The success of Paperboy didn’t stop there. Towards the end of 1989, Elite rereleased it on their budget label Encore. Sinclair User reckoned that “diagonally scrolling games have had their day” and Your Sinclair marvelled that “it’s so old that on initial release there was even an Electron version”, but its unusual concept and simplicity still proved enduringly popular. In a budget-software-dominated time, it spent six weeks at the top of the UK chart between November 1989 and February 1990. 

Mindscape capitalised on its lasting appeal the following year by releasing a sequel, Paperboy 2, with innovations including, at last, the chance to play as a papergirl instead. That reached #17 in the UK chart in January 1992. In 2006, when Rockstar released Canis Canem Edit (aka Bully) and had to think of a range of activities for a schoolboy in America, one of the minigames they included involved riding a bicycle and delivering newspapers by throwing them. 

Back in the more immediate period after Paperboy’s release, Elite Systems were presented with the award for Software House of the Year by Jools Holland at Computer & Video Games’s Golden Joystick awards. Wilcox later reported that their revenue for 1986 was more than £3 million, double the previous year. They were the year’s biggest British software success. The thing was, though, it had pretty much all been achieved with conversions of arcade games they had signed up back at the end of 1985.

Elite had been ambitious enough to outbid Ocean for Commando, and perceptive enough to head over to Tokyo before they’d even finished Commando and get the drop on numerous competitors. A year later, their success had now shown everyone else the way to go, including some very well-resourced rivals. Tim Chaney of Ocean-linked publisher U.S. Gold later described his company’s reaction to Elite’s success with Commando: “What the fuck! These guys on top of a fish and chip shop in Walsall got Commando, got the number one so… let’s go after coin-ops.” U.S. Gold then paid Capcom £750,000 for a ten-game deal, “just to make sure it didn’t happen again, that there was no way Elite could ever get their hands on a Capcom game again.”

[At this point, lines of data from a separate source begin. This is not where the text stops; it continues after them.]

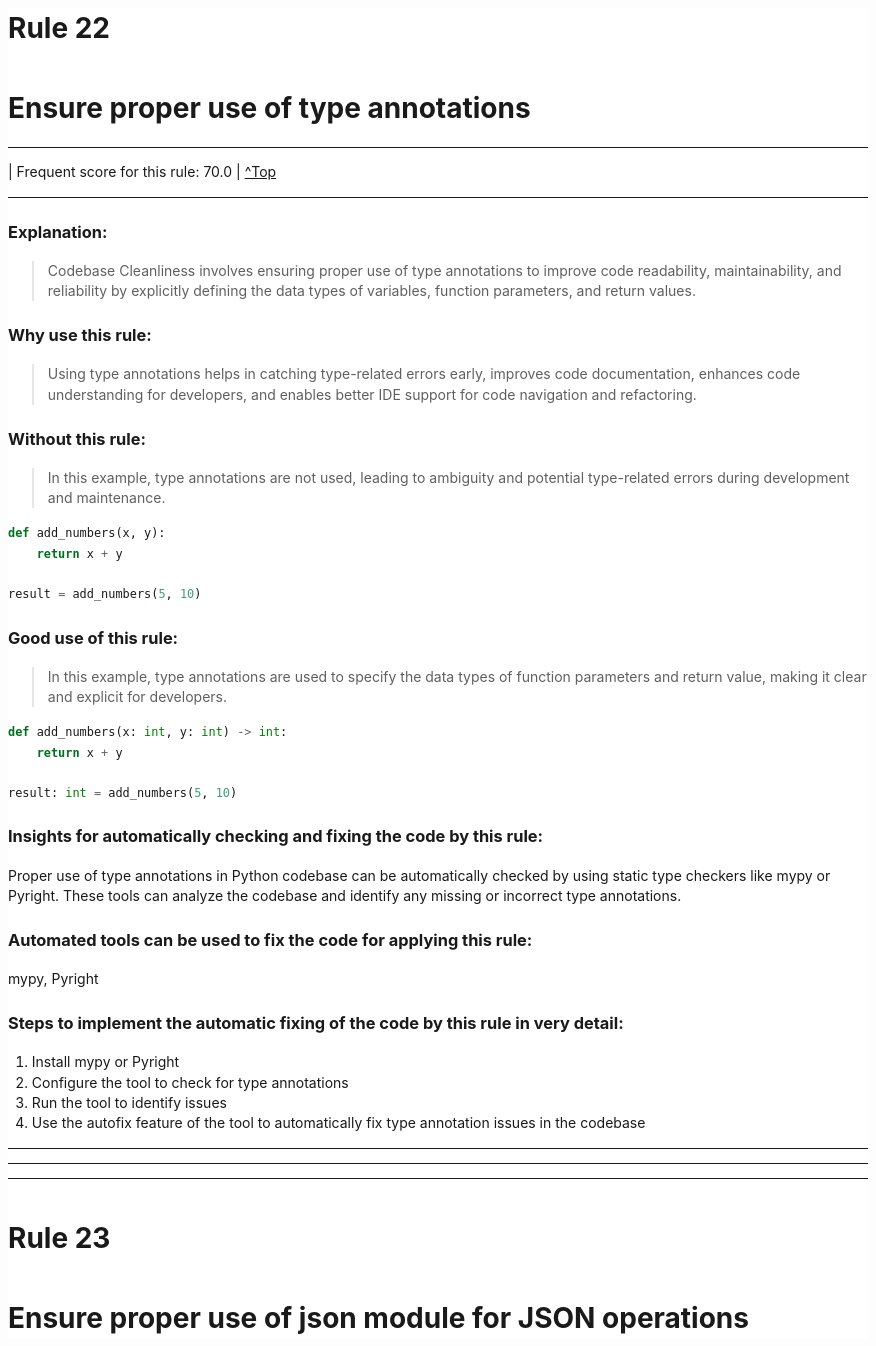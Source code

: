 # Rule 22
# Ensure proper use of type annotations
---
| Frequent score for this rule: 70.0 | [^Top](#codebase-cleanliness) 

---
### Explanation:
>Codebase Cleanliness involves ensuring proper use of type annotations to improve code readability, maintainability, and reliability by explicitly defining the data types of variables, function parameters, and return values.

### Why use this rule:
>Using type annotations helps in catching type-related errors early, improves code documentation, enhances code understanding for developers, and enables better IDE support for code navigation and refactoring.

### Without this rule:
>In this example, type annotations are not used, leading to ambiguity and potential type-related errors during development and maintenance.
```python
def add_numbers(x, y):
    return x + y

result = add_numbers(5, 10)
```
### Good use of this rule:
>In this example, type annotations are used to specify the data types of function parameters and return value, making it clear and explicit for developers.
```python
def add_numbers(x: int, y: int) -> int:
    return x + y

result: int = add_numbers(5, 10)
```
### Insights for automatically checking and fixing the code by this rule:
Proper use of type annotations in Python codebase can be automatically checked by using static type checkers like mypy or Pyright. These tools can analyze the codebase and identify any missing or incorrect type annotations.
### Automated tools can be used to fix the code for applying this rule:
mypy, Pyright
### Steps to implement the automatic fixing of the code by this rule in very detail:
1. Install mypy or Pyright
2. Configure the tool to check for type annotations
3. Run the tool to identify issues
4. Use the autofix feature of the tool to automatically fix type annotation issues in the codebase
 --- 
 --- 
---
# Rule 23
# Ensure proper use of json module for JSON operations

There would be no question of Elite picking up any more popular arcade games on the cheap at 1986’s Amusement Machine Show. Elite decided to pivot to making more of their own original games. It did not go very well. Still, with games like Paperboy selling so well for so long, they were able to keep going, and keep trying different things. It would take a long, long time, for them to reach the top of the chart again, but Paperboy would not be their final UK #1.